Calibrating a process takes about fifteen minutes — not long in absolute terms, but repeated monthly across three different processes, it quickly adds up to several hours a year. If your parameters don't change (same paper, same chemistry, same UV source), there's no reason to redo the measurement on every print. The presets library exists to reuse a previous calibration without going back through the whole pipeline.
A preset, in Calibration Flow, is a snapshot of your calibration at a given moment — the curve you generated, the export options you chose, the name you gave it. You find it again in the library the next time, you click to apply it, and you start from that base. It's the mechanism that turns Calibration Flow from a measurement tool into a tool of recurring production.
#What you do
When you've finished a calibration and you want to keep it, you click "Save preset". The app asks you for a name. It's the only field you fill in manually — typically something like
cyanotype-arches-mai-2026. The other information (the curve, the export parameters you chose in the Negative module, the date) is captured automatically from your current state.
The preset is saved locally on the device you're using. You find it in the library as a list — a name, a date, a button to recall it. You click to recall: the curve is immediately loaded as the active curve, the export options return to what they were at the moment of saving. You can now generate a negative with exactly this calibration, export the
.acv that depends on it, or adjust slightly if something has changed.
You can rename a preset, delete a preset (irreversible action — be careful), and duplicate a preset (useful for starting from an existing calibration and modifying it without touching the original).
#Why it matters
For recurring production. If you regularly print cyanotype on the same paper with the same chemistry, you don't need to re-calibrate each month. You take your existing preset, you check on a quick test target that nothing has drifted, and you produce. The full measurement calibration you do once per chemistry batch, not once per print.
For comparison between parameters. You can have three presets side by side:
cyanotype-arches, cyanotype-hahnemuhle, cyanotype-fabriano. When you prepare a new print, you choose the preset that matches your paper. No confusion, no calibrating the wrong variant by mistake.

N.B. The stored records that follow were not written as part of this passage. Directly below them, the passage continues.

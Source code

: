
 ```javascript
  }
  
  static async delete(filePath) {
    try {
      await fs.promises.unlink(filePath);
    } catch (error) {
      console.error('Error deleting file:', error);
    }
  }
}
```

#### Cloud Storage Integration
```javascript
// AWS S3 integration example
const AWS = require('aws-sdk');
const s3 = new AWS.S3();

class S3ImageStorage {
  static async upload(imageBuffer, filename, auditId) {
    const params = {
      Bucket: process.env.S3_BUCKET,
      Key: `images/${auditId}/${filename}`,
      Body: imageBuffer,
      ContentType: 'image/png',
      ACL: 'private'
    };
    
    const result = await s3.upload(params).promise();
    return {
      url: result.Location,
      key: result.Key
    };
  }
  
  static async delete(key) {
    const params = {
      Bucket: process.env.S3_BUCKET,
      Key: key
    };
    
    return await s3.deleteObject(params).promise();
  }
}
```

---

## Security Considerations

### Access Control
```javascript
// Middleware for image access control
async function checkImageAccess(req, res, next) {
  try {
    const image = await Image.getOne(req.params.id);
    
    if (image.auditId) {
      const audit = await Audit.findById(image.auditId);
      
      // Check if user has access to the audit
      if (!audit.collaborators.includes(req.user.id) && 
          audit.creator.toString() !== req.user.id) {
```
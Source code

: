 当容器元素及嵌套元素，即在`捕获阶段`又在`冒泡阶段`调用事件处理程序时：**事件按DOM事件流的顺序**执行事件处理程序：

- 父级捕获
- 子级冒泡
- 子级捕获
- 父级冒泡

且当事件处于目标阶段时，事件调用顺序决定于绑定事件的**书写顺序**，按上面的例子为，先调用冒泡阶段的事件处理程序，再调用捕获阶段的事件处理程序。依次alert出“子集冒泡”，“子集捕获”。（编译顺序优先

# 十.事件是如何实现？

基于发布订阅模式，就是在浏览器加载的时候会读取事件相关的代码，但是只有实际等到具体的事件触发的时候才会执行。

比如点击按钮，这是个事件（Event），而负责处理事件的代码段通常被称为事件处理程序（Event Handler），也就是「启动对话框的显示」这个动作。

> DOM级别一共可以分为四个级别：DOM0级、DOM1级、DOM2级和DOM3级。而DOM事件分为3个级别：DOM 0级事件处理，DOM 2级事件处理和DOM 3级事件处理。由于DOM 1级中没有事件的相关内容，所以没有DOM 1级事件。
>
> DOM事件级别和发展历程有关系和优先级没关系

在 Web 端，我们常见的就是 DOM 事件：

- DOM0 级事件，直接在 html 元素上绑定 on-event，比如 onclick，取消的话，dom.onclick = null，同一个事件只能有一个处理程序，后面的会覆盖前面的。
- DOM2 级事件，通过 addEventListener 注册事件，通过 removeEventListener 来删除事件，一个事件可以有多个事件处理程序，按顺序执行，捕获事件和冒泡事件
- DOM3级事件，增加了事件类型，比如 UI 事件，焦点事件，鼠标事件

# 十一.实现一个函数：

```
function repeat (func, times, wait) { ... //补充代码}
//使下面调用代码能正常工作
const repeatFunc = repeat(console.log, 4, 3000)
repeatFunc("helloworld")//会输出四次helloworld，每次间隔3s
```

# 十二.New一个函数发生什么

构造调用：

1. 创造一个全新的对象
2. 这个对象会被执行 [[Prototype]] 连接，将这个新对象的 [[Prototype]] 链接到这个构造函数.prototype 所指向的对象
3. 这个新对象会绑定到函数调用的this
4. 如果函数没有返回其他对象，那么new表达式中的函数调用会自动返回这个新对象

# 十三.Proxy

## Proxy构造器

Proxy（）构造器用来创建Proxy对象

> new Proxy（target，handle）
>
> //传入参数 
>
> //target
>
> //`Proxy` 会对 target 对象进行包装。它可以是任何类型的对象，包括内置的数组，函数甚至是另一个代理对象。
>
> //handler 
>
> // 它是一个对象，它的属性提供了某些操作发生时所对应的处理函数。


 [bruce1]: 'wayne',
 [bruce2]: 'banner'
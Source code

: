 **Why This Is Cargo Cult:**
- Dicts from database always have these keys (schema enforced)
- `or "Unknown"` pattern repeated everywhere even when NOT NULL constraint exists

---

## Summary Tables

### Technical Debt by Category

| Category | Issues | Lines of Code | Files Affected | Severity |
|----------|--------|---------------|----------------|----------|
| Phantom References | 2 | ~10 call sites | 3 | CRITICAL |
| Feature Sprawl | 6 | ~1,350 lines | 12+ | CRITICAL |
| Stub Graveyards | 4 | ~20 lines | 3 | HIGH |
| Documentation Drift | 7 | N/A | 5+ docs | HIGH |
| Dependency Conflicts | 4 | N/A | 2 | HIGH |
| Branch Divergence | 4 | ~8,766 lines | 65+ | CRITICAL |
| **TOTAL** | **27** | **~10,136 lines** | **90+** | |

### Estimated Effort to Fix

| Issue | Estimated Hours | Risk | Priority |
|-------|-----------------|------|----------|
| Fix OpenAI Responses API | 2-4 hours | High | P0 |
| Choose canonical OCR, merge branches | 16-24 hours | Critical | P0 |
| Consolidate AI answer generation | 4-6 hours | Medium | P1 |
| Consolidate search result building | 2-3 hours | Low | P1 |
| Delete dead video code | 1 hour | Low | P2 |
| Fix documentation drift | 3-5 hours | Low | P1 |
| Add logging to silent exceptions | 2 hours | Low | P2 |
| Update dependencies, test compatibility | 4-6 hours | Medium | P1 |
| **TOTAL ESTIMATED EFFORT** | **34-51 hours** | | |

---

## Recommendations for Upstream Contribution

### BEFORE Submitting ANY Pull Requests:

For tracking chemistry drift. Keep all your presets dated. After a year, you can compare the May 2026 curve to the May 2027 one. If they diverge, your chemistry has changed. It's a simple and precise measure of the quality of your batches over time.
#When you don't need it
For a one-off calibration without repetition. If you do a single measurement for a one-off project with no intent of reuse, export the
.acv directly and move on. The library is for long-term memory, not one-off gestures.
If you work entirely in Photoshop after the export. Once your
.acv is loaded in Photoshop, you can reuse it from Photoshop directly (by saving it as a Photoshop curve preset). Calibration Flow doesn't need to be reopened to reapply the curve to new images.
For quick tests with no intent of keeping them. If you test a new chemistry dilution on a target, you can generate the curve to see, without saving as a preset. The library only fills up if you save explicitly.
#Worth remembering
| Element | Value |
|---|---|
| Contents of a preset | Curve + export options + name + date |
| User input | Only the name is asked manually |
| Storage | Local on the device (browser IndexedDB or iOS) |
| Cross-device synchronization | Active with an account + Pro subscription |
| Editing a preset | Rename, duplicate, delete |
| Reapply | One click from the library |
| Deletion | Irreversible (no trash) |
#The test
Generate a calibration on a test image. Save it with a descriptive name. Quit the app completely and reopen it. Go to the library — your preset should be there with the right name and the right date. Click to recall it: the curve should come back as is, identical to what it was at the moment of saving. If the recalled curve differs from the saved one, either the preset didn't capture the complete state, or the app changed something between saving and recall — report it.